(Collected data)
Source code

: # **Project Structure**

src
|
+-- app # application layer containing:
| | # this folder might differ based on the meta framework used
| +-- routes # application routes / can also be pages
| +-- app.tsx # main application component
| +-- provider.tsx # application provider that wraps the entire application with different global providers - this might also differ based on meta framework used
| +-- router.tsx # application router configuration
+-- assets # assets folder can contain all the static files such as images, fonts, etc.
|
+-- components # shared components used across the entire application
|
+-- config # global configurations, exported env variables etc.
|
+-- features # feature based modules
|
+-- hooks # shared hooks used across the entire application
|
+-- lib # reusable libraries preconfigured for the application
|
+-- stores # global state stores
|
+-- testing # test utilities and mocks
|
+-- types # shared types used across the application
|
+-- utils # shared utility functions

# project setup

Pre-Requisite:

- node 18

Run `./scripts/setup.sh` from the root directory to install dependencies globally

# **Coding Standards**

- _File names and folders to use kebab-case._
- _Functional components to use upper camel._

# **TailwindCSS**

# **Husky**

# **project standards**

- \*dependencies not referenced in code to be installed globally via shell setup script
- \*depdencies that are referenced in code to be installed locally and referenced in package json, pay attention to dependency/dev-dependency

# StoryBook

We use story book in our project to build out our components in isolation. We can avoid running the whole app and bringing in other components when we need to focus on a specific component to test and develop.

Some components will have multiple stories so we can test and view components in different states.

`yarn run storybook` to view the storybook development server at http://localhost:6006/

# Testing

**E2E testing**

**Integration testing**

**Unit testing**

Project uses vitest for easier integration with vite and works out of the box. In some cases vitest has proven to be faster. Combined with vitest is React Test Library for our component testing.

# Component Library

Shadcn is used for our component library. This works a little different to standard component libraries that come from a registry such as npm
* * *
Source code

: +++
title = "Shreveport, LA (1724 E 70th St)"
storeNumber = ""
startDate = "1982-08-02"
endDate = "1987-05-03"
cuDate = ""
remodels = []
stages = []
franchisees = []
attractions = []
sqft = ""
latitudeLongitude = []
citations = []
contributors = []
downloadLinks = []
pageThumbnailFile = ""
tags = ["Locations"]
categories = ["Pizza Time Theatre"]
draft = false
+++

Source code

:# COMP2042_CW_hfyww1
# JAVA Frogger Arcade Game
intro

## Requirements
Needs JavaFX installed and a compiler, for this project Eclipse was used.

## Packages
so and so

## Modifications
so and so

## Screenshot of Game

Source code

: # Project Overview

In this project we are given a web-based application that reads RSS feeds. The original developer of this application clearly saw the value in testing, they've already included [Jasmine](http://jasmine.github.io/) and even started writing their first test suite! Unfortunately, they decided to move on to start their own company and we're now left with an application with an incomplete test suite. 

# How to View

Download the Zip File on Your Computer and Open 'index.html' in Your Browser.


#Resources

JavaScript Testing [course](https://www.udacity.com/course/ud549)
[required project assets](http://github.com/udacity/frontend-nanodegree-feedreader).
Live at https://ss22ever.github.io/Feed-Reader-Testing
==
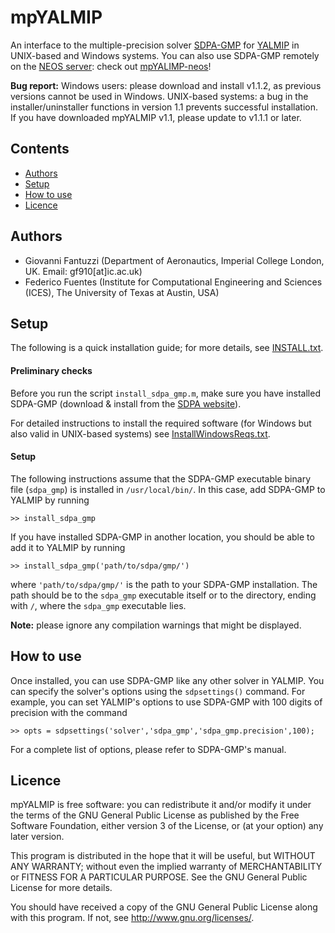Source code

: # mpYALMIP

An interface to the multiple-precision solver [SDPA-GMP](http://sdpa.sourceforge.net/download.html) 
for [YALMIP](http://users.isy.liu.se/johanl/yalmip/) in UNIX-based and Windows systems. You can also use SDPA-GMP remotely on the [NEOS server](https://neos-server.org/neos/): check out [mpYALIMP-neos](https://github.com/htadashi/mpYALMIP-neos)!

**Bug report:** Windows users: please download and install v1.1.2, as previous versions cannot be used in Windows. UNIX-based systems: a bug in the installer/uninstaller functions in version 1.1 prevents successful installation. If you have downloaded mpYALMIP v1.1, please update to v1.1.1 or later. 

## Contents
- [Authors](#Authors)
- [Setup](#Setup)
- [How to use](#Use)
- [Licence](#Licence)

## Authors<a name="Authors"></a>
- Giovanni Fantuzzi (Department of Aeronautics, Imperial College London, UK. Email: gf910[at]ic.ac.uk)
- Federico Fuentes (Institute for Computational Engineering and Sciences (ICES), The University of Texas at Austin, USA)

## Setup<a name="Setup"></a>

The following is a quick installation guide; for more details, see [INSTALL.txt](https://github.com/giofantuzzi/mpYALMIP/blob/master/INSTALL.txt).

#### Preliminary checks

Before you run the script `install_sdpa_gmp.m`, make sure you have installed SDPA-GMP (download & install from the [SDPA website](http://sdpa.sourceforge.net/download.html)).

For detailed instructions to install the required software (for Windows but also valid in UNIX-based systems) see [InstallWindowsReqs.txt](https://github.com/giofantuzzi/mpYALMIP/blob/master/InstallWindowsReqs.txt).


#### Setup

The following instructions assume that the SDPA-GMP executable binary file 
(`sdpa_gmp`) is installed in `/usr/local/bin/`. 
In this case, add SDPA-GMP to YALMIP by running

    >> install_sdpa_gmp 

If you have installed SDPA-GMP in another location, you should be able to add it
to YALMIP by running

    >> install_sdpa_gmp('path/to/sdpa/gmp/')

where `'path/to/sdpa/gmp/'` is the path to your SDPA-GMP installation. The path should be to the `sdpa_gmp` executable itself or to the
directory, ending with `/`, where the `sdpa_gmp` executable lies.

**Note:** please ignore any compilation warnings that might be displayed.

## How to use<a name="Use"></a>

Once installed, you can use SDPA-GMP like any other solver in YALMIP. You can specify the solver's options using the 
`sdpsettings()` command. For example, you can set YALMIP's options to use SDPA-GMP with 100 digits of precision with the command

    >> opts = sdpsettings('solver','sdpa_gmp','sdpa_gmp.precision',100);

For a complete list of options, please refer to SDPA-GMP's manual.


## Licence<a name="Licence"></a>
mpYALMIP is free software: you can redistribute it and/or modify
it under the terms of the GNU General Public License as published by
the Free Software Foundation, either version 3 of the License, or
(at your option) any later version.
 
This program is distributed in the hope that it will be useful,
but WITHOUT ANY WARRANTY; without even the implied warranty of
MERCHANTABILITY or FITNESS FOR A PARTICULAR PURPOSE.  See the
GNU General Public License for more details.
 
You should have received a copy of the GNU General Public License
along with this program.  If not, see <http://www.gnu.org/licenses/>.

- [Task details] Work out how many lines in the records contain the word "solver", and give that number by itself.

- [Exercise solution] 3